## Task goal
With the pictures left out, copy the records below exactly from the first line down to the line holding "- GitHub CLI", and include that line.

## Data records
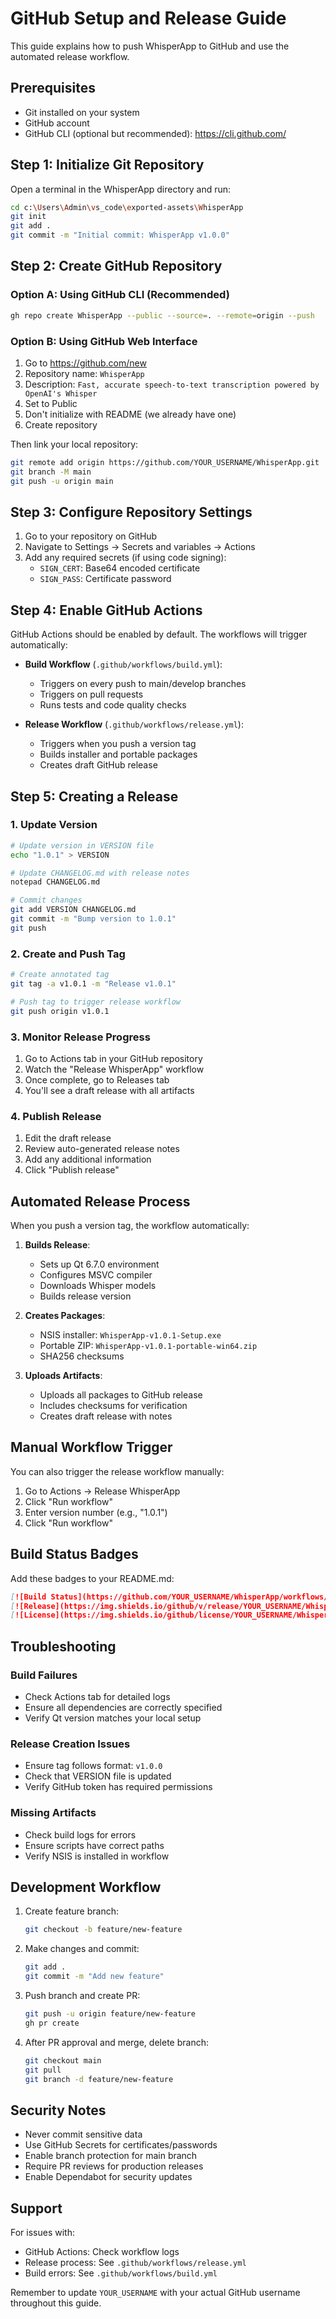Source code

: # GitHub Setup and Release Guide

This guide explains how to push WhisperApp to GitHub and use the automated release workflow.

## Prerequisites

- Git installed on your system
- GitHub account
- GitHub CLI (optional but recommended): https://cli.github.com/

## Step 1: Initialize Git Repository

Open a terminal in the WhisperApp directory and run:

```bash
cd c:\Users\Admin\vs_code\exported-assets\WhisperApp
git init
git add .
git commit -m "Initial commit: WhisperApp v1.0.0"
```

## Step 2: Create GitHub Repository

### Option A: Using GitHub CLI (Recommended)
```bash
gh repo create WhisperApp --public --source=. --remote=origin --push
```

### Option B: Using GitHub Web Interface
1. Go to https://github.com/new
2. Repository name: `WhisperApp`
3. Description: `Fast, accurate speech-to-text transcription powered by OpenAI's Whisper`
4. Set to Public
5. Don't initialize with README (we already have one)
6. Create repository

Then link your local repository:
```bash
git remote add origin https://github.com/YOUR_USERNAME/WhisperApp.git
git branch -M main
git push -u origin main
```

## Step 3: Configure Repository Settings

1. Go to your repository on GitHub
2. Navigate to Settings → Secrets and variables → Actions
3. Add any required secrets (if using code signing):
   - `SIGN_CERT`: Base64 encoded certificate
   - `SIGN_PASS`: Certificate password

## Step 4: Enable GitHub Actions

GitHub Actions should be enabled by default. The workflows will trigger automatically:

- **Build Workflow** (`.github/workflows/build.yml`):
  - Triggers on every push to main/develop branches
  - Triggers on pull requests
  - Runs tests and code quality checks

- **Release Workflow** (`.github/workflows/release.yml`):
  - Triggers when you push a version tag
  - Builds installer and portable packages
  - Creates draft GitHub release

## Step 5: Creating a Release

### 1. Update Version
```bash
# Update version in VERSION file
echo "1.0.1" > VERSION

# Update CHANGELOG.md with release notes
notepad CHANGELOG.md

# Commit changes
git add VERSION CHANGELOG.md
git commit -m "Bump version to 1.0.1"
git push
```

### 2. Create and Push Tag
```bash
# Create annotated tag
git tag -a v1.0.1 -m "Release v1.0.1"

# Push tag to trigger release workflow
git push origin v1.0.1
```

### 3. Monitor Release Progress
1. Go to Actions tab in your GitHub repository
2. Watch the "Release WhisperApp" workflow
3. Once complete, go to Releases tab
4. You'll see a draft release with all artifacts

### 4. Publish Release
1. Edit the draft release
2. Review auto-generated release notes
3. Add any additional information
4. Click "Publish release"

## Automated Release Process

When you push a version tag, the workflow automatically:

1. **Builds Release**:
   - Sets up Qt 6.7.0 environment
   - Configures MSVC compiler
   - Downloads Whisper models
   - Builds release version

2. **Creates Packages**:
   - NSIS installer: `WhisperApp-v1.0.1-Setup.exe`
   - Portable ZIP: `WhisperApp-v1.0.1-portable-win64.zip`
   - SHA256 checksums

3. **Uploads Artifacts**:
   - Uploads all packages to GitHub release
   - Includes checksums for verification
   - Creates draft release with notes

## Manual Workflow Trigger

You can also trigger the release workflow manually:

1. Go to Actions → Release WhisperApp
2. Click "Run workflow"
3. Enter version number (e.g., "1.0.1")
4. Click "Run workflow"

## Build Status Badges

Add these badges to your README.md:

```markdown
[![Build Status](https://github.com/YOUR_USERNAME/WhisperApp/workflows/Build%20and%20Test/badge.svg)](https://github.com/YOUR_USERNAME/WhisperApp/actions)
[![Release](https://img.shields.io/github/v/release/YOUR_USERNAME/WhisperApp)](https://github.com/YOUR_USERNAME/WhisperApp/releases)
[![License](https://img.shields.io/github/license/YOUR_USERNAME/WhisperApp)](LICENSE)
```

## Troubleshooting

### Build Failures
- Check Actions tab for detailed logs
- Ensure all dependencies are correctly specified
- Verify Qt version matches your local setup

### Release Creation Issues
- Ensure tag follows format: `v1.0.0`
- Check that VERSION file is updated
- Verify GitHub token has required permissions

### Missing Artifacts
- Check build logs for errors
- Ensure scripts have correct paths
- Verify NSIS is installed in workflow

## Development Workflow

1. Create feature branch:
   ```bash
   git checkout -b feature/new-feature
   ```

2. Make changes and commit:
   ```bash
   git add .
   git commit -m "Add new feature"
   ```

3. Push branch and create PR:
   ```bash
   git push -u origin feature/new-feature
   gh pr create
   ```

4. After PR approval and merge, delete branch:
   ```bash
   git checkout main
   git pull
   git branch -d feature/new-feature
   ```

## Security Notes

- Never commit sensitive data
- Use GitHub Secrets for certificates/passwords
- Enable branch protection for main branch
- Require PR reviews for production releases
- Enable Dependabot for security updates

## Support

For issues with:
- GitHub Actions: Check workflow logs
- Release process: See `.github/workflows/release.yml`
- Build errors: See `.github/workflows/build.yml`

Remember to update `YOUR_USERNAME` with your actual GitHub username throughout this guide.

## The answer
Source code

: # GitHub Setup and Release Guide

This guide explains how to push WhisperApp to GitHub and use the automated release workflow.

## Prerequisites

- Git installed on your system
- GitHub account
- GitHub CLI (optional but recommended): https://cli.github.com/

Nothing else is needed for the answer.